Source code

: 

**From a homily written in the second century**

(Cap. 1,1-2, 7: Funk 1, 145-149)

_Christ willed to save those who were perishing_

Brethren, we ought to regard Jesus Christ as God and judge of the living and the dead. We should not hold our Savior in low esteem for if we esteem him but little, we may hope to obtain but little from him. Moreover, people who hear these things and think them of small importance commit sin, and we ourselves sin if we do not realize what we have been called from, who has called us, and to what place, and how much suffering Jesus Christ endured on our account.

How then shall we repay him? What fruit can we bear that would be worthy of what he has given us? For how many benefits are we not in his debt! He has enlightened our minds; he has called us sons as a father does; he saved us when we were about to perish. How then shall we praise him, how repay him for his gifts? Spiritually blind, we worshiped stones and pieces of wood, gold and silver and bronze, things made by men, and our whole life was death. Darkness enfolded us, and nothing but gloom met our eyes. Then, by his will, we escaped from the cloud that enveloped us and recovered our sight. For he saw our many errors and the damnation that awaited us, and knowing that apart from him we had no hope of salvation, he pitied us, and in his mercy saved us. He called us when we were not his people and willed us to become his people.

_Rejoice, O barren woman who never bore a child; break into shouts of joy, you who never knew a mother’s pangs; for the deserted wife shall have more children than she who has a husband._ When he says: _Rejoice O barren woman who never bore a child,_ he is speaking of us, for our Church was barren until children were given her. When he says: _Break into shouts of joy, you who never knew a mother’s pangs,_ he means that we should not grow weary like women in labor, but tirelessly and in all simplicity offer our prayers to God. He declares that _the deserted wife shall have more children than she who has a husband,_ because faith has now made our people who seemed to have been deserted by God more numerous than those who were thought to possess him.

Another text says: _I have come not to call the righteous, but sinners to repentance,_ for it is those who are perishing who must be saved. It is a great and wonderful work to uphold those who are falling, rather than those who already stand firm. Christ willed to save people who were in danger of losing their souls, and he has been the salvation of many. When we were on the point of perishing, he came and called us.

_ _ _ _

- **The problem**: Search the listing for the word "what". Copy every line in which it occurs.

- **Your solution**:
Brethren, we ought to regard Jesus Christ as God and judge of the living and the dead. We should not hold our Savior in low esteem for if we esteem him but little, we may hope to obtain but little from him. Moreover, people who hear these things and think them of small importance commit sin, and we ourselves sin if we do not realize what we have been called from, who has called us, and to what place, and how much suffering Jesus Christ endured on our account.
How then shall we repay him? What fruit can we bear that would be worthy of what he has given us? For how many benefits are we not in his debt! He has enlightened our minds; he has called us sons as a father does; he saved us when we were about to perish. How then shall we praise him, how repay him for his gifts? Spiritually blind, we worshiped stones and pieces of wood, gold and silver and bronze, things made by men, and our whole life was death. Darkness enfolded us, and nothing but gloom met our eyes. Then, by his will, we escaped from the cloud that enveloped us and recovered our sight. For he saw our many errors and the damnation that awaited us, and knowing that apart from him we had no hope of salvation, he pitied us, and in his mercy saved us. He called us when we were not his people and willed us to become his people.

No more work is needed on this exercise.